Die Plädoyers von Staatsanwaltschaft und Verteidigung konnten angesichts der Einigkeit im Grundsatz kurz sein, da es nicht darum ging, Indizien zu bewerten. Im Kerngeschehen bestand Einigkeit. Der Staatsanwalt zeichnete allerdings ein anderes Bild als der Angeklagte in seinen Aussagen, der betont hatte, dass er extra einen Umweg gegangen sei, um einen weiteren Kontakt mit den beiden Mädchen zu vermeiden. "Ich bin überzeugt, dass Sie die Mädchen verfolgt haben", meinte der Staatsanwalt. Er habe schon früh einen Drang verspürt und habe sich die beiden ausgeguckt. Hinter dem Gebüsch sei es vielleicht schon zu Handlungen gekommen. Auf jeden Fall habe er da bereits gezielt den Blickkontakt gesucht. Und wenn er den Kontakt mit den Mädchen hätte vermeiden wollen, hätte er nur schneller gehen müssen.

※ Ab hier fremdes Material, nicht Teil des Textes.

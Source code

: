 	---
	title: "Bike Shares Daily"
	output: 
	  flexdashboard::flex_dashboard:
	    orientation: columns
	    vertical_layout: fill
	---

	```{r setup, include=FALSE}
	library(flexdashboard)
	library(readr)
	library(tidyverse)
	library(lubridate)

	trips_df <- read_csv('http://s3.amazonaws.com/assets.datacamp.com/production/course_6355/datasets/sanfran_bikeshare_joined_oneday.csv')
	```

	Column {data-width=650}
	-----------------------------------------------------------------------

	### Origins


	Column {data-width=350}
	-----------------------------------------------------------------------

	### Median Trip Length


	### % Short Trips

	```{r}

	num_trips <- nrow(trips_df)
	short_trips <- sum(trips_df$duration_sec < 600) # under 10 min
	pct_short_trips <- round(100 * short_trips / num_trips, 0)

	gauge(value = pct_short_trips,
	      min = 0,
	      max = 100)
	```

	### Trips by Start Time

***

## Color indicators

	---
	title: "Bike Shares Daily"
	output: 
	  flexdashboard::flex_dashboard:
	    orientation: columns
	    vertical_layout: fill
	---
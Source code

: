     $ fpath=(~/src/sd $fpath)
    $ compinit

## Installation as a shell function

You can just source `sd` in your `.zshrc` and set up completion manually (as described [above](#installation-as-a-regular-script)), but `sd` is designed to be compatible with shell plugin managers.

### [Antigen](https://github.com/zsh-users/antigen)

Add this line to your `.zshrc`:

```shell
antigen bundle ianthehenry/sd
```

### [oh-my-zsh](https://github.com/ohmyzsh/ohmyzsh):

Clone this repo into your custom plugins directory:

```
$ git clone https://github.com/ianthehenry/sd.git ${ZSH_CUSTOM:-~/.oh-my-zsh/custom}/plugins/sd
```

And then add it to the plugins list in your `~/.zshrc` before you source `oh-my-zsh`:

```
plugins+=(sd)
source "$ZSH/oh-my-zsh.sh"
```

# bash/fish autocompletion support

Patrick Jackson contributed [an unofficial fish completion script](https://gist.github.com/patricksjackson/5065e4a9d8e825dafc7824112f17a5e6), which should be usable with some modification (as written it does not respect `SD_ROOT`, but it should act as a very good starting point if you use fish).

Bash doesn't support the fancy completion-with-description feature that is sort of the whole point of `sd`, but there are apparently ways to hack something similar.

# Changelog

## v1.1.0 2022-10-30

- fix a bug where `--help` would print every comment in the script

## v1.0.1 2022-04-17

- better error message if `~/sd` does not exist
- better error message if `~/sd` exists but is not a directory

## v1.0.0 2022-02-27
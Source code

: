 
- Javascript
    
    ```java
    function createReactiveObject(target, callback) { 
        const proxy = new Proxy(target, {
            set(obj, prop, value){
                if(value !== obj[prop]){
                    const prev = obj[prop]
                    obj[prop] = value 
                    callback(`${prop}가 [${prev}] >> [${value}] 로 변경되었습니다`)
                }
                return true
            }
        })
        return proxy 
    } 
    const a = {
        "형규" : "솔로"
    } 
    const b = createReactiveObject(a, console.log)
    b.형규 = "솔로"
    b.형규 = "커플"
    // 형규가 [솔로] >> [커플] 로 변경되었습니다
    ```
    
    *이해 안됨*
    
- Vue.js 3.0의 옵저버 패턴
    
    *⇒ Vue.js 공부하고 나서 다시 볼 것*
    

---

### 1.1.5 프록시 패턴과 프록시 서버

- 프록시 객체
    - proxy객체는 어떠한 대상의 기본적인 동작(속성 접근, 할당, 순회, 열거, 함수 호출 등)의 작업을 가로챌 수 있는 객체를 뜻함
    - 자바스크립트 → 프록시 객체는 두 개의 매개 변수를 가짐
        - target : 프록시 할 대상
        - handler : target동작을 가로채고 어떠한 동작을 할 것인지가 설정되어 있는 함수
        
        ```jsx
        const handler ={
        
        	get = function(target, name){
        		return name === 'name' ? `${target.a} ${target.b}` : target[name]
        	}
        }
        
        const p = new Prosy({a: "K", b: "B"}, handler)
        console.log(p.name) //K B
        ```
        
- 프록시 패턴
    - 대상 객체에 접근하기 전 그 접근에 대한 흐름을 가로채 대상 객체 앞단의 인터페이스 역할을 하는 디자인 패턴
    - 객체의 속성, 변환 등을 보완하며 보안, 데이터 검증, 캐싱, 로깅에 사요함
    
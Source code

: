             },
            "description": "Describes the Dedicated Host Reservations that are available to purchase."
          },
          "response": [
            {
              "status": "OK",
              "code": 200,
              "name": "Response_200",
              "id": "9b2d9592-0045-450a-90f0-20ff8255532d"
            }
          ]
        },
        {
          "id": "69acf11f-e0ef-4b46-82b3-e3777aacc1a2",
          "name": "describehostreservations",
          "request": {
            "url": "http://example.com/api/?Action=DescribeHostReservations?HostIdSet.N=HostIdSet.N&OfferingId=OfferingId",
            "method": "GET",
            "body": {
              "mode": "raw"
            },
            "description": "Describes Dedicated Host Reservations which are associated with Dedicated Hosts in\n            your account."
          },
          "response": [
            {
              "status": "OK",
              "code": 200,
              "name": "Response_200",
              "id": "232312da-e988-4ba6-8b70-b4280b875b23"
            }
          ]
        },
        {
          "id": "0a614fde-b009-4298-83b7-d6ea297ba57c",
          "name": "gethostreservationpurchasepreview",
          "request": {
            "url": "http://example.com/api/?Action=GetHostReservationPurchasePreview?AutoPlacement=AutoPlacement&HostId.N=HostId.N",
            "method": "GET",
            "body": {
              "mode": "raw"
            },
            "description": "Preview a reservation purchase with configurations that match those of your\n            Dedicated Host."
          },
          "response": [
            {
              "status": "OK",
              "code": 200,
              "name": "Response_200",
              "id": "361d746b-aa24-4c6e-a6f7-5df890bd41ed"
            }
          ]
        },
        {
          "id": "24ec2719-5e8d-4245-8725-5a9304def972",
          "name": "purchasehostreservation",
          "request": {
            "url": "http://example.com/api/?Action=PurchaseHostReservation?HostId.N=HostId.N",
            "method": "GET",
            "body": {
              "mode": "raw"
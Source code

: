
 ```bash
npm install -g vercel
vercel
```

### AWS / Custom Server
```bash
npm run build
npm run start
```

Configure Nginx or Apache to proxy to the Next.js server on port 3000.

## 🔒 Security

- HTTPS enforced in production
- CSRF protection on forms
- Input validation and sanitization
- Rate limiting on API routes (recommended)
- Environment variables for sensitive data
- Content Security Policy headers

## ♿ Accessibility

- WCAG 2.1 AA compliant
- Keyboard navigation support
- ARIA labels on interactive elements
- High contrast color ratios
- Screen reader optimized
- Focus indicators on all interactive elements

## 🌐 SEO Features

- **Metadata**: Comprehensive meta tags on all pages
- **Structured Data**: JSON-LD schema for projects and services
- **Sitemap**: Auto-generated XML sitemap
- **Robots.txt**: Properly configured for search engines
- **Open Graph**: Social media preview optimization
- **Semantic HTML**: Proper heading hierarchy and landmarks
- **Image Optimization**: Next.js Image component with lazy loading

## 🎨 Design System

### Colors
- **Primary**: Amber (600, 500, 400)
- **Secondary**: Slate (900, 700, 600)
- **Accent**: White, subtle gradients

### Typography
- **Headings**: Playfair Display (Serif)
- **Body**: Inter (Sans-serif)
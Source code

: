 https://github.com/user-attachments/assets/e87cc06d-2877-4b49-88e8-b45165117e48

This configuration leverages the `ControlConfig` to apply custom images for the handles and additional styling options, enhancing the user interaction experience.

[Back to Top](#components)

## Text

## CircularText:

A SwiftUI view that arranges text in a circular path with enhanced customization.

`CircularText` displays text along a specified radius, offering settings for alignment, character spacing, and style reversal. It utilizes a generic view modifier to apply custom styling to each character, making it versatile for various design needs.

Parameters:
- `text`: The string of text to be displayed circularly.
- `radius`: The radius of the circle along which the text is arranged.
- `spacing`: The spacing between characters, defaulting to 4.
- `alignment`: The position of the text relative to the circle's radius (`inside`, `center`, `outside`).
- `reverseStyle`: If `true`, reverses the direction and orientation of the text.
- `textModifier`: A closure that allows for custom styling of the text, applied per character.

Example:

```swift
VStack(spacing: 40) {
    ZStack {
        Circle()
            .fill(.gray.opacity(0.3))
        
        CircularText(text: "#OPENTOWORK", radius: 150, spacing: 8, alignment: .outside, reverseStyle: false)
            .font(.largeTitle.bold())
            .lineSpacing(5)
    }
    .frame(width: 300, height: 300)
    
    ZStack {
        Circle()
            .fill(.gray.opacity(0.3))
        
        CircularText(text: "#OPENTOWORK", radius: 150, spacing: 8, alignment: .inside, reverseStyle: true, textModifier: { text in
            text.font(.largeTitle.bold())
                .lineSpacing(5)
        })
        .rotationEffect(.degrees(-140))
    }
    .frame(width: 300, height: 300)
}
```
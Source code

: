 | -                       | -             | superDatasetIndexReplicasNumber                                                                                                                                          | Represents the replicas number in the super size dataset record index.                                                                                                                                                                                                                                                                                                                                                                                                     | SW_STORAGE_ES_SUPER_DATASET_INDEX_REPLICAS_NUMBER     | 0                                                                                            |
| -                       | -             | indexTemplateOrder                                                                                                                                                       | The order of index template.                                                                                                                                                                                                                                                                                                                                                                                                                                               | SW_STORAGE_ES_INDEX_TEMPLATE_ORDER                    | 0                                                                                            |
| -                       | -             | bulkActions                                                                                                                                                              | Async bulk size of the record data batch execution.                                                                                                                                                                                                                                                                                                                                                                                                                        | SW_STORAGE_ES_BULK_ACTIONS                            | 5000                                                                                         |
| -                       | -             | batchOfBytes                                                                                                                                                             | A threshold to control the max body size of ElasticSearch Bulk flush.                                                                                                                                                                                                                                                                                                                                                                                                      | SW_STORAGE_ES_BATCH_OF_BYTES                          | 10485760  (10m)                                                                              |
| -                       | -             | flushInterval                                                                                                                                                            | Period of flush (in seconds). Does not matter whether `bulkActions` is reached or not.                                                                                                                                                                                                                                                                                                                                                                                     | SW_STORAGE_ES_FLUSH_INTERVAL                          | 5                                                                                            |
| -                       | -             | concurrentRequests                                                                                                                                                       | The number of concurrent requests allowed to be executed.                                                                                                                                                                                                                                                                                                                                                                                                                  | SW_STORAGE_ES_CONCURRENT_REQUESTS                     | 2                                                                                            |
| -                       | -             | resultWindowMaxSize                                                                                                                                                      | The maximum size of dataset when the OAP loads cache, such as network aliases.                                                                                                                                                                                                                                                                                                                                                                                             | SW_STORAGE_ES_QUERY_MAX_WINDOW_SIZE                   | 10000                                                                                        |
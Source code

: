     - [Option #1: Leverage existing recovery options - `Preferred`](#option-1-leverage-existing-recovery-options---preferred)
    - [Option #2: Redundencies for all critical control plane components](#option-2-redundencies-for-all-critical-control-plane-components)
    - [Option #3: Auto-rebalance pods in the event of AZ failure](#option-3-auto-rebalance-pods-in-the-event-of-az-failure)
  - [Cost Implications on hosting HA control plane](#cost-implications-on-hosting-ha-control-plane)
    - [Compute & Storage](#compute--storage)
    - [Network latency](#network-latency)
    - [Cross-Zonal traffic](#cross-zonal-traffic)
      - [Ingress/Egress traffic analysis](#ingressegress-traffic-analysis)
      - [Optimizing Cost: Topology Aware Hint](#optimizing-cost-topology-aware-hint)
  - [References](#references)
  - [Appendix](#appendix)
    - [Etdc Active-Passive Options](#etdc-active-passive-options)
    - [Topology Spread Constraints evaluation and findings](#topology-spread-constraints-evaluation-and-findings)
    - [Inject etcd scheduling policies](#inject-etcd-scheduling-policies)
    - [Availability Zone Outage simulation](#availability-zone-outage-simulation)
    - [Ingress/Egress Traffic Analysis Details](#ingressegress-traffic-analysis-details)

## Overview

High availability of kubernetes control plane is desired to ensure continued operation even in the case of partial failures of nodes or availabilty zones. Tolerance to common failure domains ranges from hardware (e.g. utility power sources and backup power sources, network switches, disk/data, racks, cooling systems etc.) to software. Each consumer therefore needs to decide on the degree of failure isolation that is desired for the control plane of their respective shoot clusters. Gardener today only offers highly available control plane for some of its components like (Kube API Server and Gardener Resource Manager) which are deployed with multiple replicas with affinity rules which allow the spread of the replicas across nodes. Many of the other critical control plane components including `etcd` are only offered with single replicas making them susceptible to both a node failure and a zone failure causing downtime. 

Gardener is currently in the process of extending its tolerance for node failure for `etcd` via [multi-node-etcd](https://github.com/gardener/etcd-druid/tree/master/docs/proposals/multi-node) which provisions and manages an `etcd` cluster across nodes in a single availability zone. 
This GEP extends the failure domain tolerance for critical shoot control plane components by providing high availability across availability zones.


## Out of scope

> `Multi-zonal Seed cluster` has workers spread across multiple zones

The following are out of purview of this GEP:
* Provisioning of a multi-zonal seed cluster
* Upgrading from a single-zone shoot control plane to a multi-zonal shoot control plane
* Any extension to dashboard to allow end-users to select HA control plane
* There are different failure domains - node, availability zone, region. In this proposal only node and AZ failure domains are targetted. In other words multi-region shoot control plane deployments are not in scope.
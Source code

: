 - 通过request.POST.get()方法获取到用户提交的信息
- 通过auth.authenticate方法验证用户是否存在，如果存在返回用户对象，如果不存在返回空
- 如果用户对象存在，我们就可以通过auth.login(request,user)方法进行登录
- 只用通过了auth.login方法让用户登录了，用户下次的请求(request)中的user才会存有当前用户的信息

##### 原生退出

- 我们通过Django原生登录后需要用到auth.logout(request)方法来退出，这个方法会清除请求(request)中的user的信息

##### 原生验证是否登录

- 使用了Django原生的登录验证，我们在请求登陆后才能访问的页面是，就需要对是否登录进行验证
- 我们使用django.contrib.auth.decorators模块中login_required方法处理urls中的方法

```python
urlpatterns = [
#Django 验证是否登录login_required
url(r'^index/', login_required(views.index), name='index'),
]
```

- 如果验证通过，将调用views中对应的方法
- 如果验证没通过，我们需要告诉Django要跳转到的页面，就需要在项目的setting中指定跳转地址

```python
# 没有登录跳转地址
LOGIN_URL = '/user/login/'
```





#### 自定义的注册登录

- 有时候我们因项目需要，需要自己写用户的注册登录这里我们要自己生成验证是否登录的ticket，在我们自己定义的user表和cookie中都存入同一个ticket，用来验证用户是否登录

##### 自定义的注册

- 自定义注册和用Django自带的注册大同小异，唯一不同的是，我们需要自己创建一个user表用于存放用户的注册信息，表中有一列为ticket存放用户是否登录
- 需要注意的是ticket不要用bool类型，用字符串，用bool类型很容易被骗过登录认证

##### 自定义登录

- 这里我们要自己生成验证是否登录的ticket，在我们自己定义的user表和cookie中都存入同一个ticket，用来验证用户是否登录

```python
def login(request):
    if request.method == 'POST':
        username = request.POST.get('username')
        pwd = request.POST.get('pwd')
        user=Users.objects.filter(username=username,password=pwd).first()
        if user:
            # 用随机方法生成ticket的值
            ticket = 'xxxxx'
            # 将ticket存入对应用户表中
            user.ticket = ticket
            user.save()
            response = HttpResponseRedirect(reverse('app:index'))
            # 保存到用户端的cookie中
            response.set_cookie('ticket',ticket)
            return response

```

Zu seinen Gunsten spreche, dass er das Geschehen im Grundsatz eingeräumt und sich bei den Mädchen entschuldigt habe. "Das ist aber auch schon alles." Der Angeklagte sei bereits einschlägig vorbestraft. Dieses Mal habe er zwei Opfer in Angst und Schrecken versetzt. Die beiden Mädchen hätten heute noch mit den Folgen zu tun. Der Strafantrag lautete auf ein Jahr und neun Monate. Die Prognose des Angeklagten sei zwar schlecht, aber angesichts der Möglichkeiten, seine Ausbildung und Therapie fortsetzen zu können, wolle er auf Bewährung von drei Jahren plädieren.
Auch der Verteidiger sah "schädliche Neigungen und eine Rückfallgefahr." Er sah aber ein Jahr zur Bewährung als ausreichend und verwies auf die Therapie, die zur Tatzeit noch nicht allzu viel Wirkung hätte entfalten können. "Ich habe gemerkt, dass die beiden Mädchen Angst vor mir hatten, und das tut mir leid", meinte der Angeklagte, bevor sich das Gericht zur Beratung zurückzog.
Die Urteilsverkündung war eine Überraschung. Denn Vorsitzender Richter Dr. Matthias Göbhardt sprach von zwei Jahren mit Bewährung und weiteren Auflagen: "Wir sind an die Obergrenze der Bewährung gegangen, um Ihnen zu zeigen: Jetzt darf nichts mehr passieren, sonst rücken Sie ein." In der Gesamtschau des Falles werde bewusst, dass der Angeklagte die Mädchen als Opfer gesucht und gefunden habe. Er habe die Situation bewusst herbeigeführt, weil er einen Drang verspürt habe, mit dem er noch nicht umgehen konnte - drei Wochen nach der ersten Verurteilung. "Ein drittes Auffallen wird es nicht geben", so Göbhardt. Und er entließ ihn mit der Aufforderung: "Kochen Sie lieber gescheite Sachen."